Después que el autobús de línea número 81 nos dejara en mitad de la nada, caminamos durante 20 minutos por sendas de tierra que dividían huertos y plantaciones bastante desatendidas, hasta toparnos de frente con el cartel y el paisaje más escarpado de Malta, los acantilados de Dingli, la parte más alta del país, a 230 metros sobre el nivel del mar.
Aquel lugar tan frío y solitario, donde los únicos habitantes (salvo un enigmático torreón con una cúpula blanca cilíndrica) eran rocas y malas hierbas, parecía hacer de frontera entre la civilización y lo desconocido, perdiéndose la vista en un horizonte adueñado por las aguas del Mediterráneo.

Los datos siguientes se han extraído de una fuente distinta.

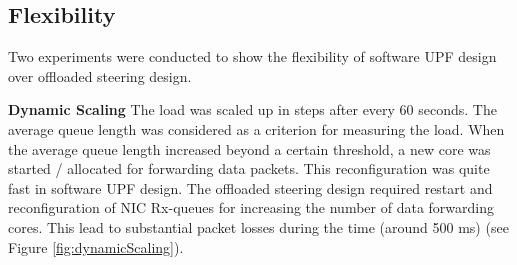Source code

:  \subsection{Flexibility}
 Two experiments were conducted to show the flexibility of software UPF design over offloaded steering design.

 \textbf{Dynamic Scaling} The load was scaled up in steps after every 60 seconds. The
  average queue length was considered as a criterion for measuring the load. When the
   average queue length increased beyond a certain threshold, a new core was started /
    allocated for forwarding data packets. This reconfiguration was quite fast in software UPF design. The offloaded steering design required restart and reconfiguration of NIC Rx-queues for increasing the number of data forwarding cores. This lead to substantial 
 packet losses during the time (around 500 ms) (see Figure \ref{fig:dynamicScaling}).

La pequeña y deshabitada isla de Fifla se presentaba desde allí como un guisante dentro de una gigantesca olla. Normal que la localidad este llena de campos de cultivo, ¿Cómo iba a dedicarse la población a la pesca con este impedimento?

A poca distancia de allí se encuentra la pequeña ciudad que le da nombre a los acantilados, Dingli. El autobús de línea número 81 atraviesa la población de punta a punta, un lugar demasiado tranquilo y alejado de todo. Entre las pequeñas casitas que conforman estrechas y sinuosas calles, destaca la parroquia que data de 1678, situada exactamente en el centro de la ciudad y dedicada a la Asunción de Santa María.